Problem description:
Which lines mention "texttt"? Show each one from the listing.

*** Extracted data ***

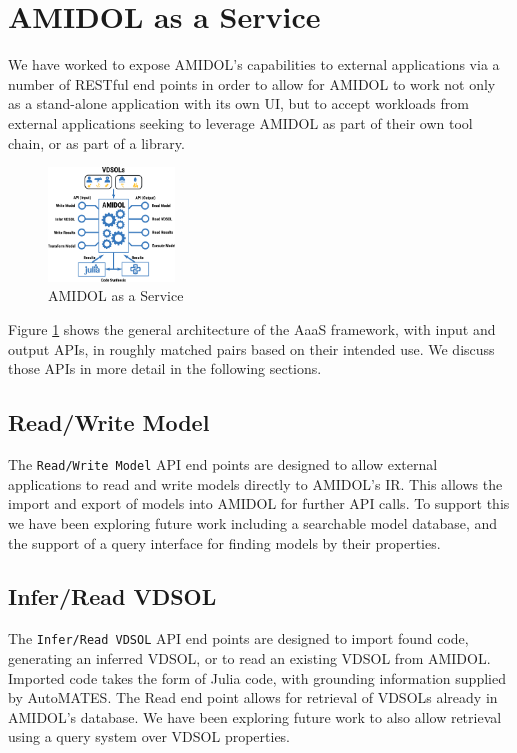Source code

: \documentclass[12pt]{galois-whitepaper}
\begin{document}
\section{AMIDOL as a Service}

We have worked to expose AMIDOL's capabilities to external
applications via a number of RESTful end points in order to allow for
AMIDOL to work not only as a stand-alone application with its own UI,
but to accept workloads from external applications seeking to leverage
AMIDOL as part of their own tool chain, or as part of a library.

\begin{figure}
  \centering
  \includegraphics[width=0.3\textwidth]{figs/AMIDOL-service.png}
  \caption{AMIDOL as a Service}
  \label{Fig:Service}
\end{figure}

Figure \ref{Fig:Service} shows the general architecture of the AaaS
framework, with input and output APIs, in roughly matched pairs based
on their intended use.  We discuss those APIs in more
detail in the following sections.

\subsection{Read/Write Model}

The \texttt{Read/Write Model} API end points are designed to allow
external applications to read and write models directly to AMIDOL's
IR.  This allows the import and export of models into AMIDOL for
further API calls.  To support this we have been exploring future work
including a searchable model database, and the support of a query
interface for finding models by their properties.

\subsection{Infer/Read VDSOL}

The \texttt{Infer/Read VDSOL} API end points are designed to import
found code, generating an inferred VDSOL, or to read an existing VDSOL
from AMIDOL.  Imported code takes the form of Julia code, with
grounding information supplied by AutoMATES.  The Read end point allows
for retrieval of VDSOLs already in AMIDOL's database.  We have been
exploring future work to also allow retrieval using a query system
over VDSOL properties.
\end{document}
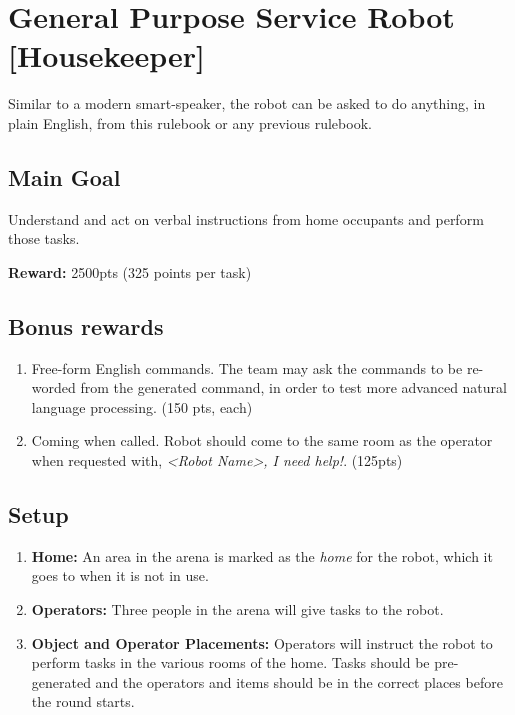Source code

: \section{General Purpose Service Robot [Housekeeper]}
Similar to a modern smart-speaker, the robot can be asked to do anything, in plain English, from this rulebook or any previous rulebook.


\subsection{Main Goal}
Understand and act on verbal instructions from home occupants and perform those tasks.

\noindent\textbf{Reward:} 2500pts (325 points per task)\\

\subsection{Bonus rewards}
\begin{enumerate}[nosep]
	\item Free-form English commands. The team may ask the commands to be re-worded from the generated command, in order to test more advanced natural language processing. (150 pts, each)
	\item Coming when called. Robot should come to the same room as the operator when requested with, \textit {<Robot Name>, I need help!}. (125pts)
\end{enumerate}

%
%
\subsection{Setup}
\begin{enumerate}
	\item \textbf{Home:} An area in the arena is marked as the \textit{home} for the robot, which it goes to when it is not in use.

	\item \textbf{Operators:} Three people in the arena will give tasks to the robot.

	\item \textbf{Object and Operator Placements:} Operators will instruct the robot to perform tasks in the various rooms of the home. Tasks should be pre-generated and the operators and items should be in the correct places before the round starts.
\end{enumerate}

***

Problem solution:
The \texttt{Read/Write Model} API end points are designed to allow
The \texttt{Infer/Read VDSOL} API end points are designed to import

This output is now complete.